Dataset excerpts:

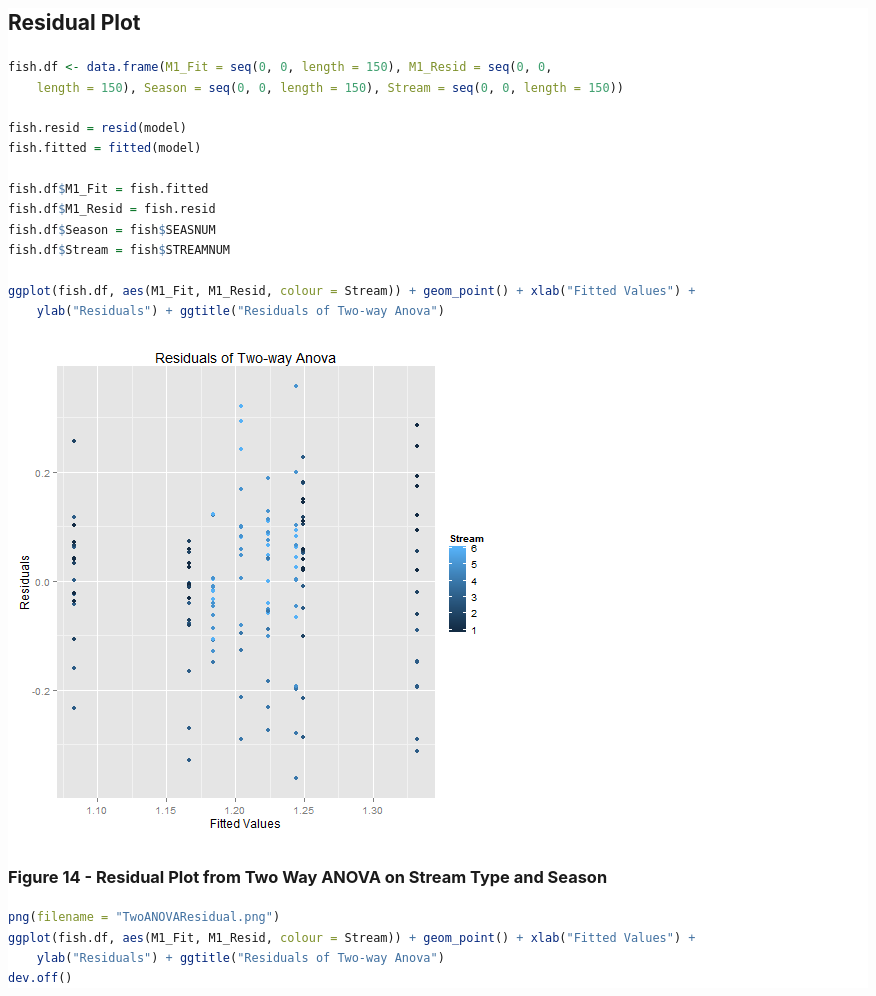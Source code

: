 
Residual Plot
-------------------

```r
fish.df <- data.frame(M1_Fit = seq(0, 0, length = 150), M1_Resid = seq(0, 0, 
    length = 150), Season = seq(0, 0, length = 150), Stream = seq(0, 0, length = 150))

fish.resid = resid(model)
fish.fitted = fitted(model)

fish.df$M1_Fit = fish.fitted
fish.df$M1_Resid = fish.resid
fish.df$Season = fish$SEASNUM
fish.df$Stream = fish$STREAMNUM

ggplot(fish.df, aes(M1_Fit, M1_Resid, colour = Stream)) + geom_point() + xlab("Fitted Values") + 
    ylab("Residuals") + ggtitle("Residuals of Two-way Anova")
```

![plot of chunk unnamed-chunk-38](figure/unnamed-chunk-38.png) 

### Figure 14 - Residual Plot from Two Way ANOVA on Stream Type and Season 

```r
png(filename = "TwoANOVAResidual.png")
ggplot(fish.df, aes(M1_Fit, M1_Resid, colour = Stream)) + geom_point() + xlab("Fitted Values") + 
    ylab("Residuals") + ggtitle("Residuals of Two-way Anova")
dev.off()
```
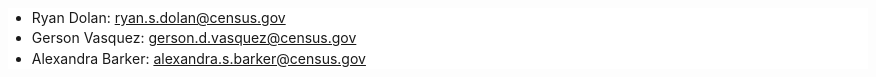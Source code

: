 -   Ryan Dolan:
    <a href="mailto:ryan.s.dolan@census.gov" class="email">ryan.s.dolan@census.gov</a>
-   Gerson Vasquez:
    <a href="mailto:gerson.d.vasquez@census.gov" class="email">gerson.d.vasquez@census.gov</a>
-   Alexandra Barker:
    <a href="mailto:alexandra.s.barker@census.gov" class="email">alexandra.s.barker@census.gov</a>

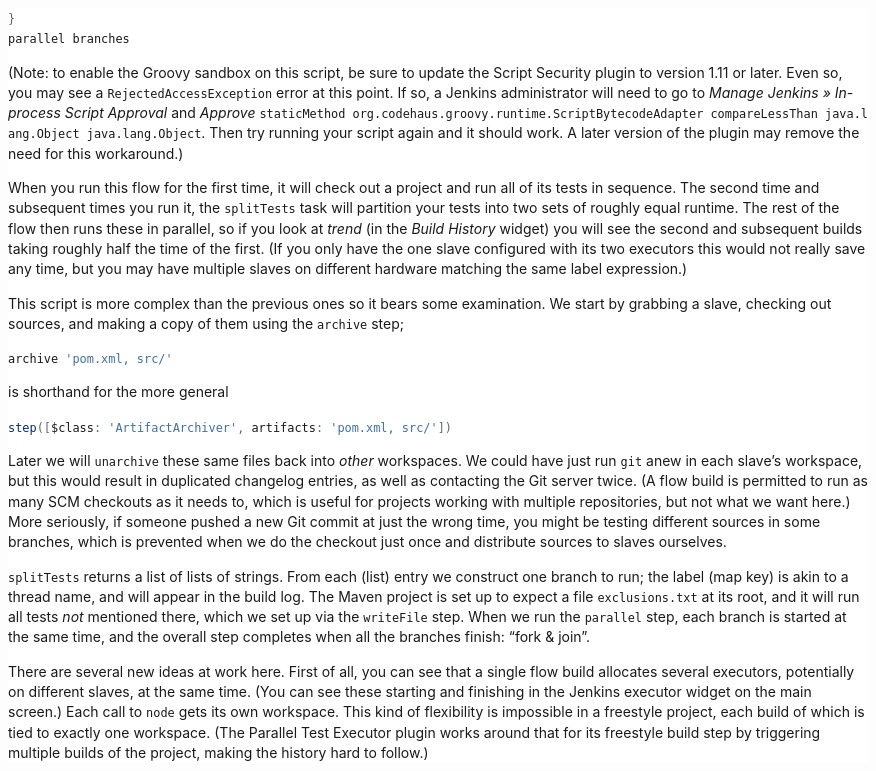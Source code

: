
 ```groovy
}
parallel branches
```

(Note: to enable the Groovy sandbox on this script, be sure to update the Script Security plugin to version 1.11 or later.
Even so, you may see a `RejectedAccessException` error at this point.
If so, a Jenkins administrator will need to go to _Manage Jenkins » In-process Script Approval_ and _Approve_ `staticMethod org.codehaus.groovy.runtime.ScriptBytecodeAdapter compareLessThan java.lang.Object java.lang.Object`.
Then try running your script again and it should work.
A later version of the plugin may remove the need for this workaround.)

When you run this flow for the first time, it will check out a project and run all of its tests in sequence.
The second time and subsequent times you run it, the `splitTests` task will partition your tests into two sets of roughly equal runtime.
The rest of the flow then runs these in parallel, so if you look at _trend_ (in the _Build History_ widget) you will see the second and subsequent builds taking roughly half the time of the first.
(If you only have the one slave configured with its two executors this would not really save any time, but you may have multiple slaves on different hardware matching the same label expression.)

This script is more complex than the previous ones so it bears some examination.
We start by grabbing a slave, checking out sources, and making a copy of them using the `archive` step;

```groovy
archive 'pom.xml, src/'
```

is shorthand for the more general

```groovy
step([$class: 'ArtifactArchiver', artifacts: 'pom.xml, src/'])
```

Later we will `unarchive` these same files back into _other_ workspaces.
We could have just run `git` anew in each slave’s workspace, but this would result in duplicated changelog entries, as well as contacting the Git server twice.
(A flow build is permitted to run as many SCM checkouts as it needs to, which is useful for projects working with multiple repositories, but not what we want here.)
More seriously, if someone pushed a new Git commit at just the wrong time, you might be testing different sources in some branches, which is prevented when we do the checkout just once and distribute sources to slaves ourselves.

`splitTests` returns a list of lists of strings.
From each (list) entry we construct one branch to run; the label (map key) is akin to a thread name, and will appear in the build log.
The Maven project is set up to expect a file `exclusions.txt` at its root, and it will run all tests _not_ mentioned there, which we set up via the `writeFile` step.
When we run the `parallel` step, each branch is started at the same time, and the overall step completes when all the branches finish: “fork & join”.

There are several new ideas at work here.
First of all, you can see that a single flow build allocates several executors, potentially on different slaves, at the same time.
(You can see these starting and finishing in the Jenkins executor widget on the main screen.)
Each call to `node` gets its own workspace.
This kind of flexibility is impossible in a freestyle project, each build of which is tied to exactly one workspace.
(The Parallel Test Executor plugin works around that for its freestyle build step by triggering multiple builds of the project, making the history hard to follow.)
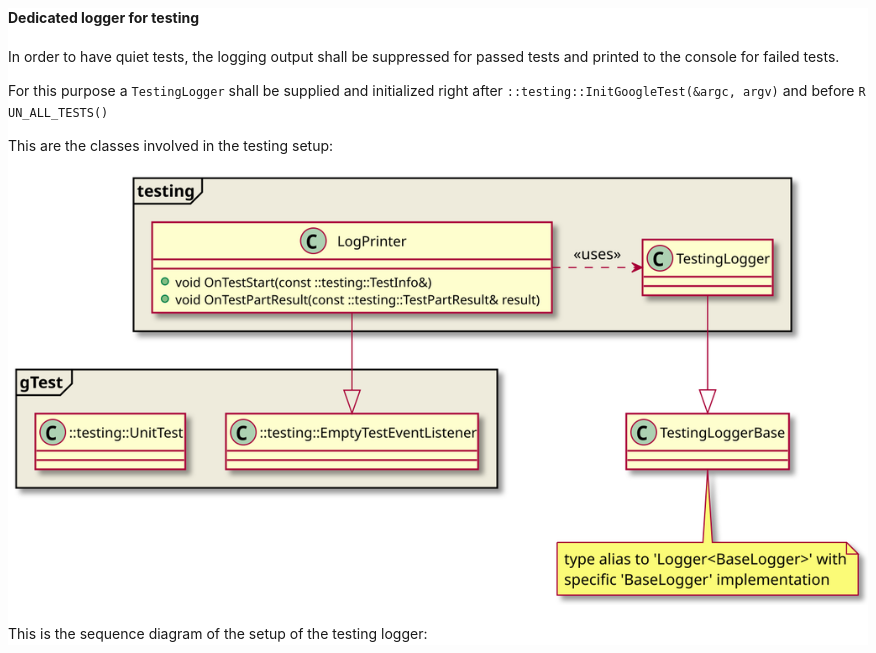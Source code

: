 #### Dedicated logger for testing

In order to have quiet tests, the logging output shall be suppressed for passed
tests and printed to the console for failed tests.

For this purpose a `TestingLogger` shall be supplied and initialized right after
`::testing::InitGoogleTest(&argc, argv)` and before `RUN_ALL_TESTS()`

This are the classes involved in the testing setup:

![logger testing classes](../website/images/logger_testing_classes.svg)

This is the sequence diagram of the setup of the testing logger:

---

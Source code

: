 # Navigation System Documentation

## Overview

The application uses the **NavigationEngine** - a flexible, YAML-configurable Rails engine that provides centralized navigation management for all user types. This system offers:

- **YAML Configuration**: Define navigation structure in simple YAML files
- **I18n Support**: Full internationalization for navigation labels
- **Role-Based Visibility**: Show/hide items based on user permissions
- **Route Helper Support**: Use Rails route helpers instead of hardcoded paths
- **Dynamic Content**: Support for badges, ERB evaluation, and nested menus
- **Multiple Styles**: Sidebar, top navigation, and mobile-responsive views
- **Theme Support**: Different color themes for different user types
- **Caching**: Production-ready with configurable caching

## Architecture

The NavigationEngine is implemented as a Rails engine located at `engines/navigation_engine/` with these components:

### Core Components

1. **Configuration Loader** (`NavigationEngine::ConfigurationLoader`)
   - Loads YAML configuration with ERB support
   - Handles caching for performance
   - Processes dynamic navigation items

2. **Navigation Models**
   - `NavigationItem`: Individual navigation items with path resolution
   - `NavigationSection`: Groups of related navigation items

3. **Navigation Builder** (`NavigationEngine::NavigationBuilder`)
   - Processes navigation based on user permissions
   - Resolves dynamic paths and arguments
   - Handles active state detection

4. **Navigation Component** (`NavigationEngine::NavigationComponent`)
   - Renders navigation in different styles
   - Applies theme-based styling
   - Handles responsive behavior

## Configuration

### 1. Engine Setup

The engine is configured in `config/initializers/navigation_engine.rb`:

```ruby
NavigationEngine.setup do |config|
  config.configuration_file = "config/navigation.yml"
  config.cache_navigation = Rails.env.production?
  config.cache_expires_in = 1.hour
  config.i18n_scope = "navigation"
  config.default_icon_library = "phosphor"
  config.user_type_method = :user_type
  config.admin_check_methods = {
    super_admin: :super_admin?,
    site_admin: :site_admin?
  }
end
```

**EXERCISE REQUIREMENTS**
Out of the records above, pick each line that contains the string "census".

**YOUR RESPONSE**
    <a href="mailto:ryan.s.dolan@census.gov" class="email">ryan.s.dolan@census.gov</a>
    <a href="mailto:gerson.d.vasquez@census.gov" class="email">gerson.d.vasquez@census.gov</a>
    <a href="mailto:alexandra.s.barker@census.gov" class="email">alexandra.s.barker@census.gov</a>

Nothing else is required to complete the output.